- WORK INSTRUCTION: In the entries below, how many lines include "reference"? Reply with the number and nothing more.

- Saved entries:
================================

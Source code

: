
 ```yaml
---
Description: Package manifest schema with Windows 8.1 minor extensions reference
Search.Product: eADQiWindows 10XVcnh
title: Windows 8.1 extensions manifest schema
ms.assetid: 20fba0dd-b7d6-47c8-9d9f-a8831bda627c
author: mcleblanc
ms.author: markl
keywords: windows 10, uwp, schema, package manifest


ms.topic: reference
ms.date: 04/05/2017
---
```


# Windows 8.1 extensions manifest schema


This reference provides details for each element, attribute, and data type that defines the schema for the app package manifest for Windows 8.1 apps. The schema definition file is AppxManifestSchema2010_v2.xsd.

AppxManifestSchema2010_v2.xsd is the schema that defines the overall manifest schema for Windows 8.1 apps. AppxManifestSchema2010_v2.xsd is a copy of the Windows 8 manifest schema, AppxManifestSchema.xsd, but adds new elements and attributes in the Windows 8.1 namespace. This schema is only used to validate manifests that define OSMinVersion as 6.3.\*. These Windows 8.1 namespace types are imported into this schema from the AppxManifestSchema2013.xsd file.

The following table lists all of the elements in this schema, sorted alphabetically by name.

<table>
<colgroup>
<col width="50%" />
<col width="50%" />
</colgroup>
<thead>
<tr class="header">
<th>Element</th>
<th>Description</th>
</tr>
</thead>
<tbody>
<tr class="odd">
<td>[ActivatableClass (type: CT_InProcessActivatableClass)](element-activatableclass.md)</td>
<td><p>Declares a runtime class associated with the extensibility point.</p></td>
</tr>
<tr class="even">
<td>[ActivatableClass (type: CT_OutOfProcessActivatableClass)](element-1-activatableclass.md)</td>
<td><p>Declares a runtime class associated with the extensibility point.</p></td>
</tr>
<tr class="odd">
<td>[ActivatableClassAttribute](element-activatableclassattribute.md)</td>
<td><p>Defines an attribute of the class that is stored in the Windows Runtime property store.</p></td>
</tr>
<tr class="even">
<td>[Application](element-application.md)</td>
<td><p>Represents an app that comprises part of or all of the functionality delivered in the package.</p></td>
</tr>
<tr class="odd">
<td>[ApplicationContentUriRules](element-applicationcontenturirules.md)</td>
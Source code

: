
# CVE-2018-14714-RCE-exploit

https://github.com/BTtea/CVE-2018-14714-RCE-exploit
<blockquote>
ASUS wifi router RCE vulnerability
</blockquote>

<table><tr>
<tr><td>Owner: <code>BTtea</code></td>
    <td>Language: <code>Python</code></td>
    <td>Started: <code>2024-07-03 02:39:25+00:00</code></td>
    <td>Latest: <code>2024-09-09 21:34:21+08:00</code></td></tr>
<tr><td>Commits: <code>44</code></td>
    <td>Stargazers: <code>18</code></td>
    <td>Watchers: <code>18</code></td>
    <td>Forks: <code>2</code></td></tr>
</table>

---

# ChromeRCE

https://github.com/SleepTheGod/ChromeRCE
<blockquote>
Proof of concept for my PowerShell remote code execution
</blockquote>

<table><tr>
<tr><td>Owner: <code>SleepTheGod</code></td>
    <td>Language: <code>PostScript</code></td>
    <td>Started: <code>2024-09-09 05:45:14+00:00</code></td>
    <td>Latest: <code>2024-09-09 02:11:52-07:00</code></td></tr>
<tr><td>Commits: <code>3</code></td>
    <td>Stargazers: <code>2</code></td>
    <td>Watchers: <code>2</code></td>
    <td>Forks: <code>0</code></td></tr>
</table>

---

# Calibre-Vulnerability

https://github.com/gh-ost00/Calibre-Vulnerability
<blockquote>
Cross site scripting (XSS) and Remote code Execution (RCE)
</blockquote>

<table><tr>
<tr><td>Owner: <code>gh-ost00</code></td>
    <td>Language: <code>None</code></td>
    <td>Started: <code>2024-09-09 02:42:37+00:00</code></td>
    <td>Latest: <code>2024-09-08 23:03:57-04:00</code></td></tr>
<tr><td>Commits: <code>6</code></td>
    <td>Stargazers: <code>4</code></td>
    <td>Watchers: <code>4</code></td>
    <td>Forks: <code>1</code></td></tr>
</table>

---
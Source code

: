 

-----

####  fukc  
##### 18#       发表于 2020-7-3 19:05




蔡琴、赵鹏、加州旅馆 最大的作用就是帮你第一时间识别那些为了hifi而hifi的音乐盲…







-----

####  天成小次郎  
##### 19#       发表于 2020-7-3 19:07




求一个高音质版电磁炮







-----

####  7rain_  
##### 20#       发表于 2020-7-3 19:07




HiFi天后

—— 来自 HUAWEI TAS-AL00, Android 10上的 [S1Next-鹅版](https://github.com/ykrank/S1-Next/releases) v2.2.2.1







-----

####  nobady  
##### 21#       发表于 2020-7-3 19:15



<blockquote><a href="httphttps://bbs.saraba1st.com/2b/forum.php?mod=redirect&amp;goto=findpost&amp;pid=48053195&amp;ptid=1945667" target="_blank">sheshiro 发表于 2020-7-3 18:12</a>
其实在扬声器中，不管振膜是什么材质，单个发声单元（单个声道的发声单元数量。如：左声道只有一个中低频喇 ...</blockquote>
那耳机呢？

================================

- SOLUTION FOR THIS TASK: 3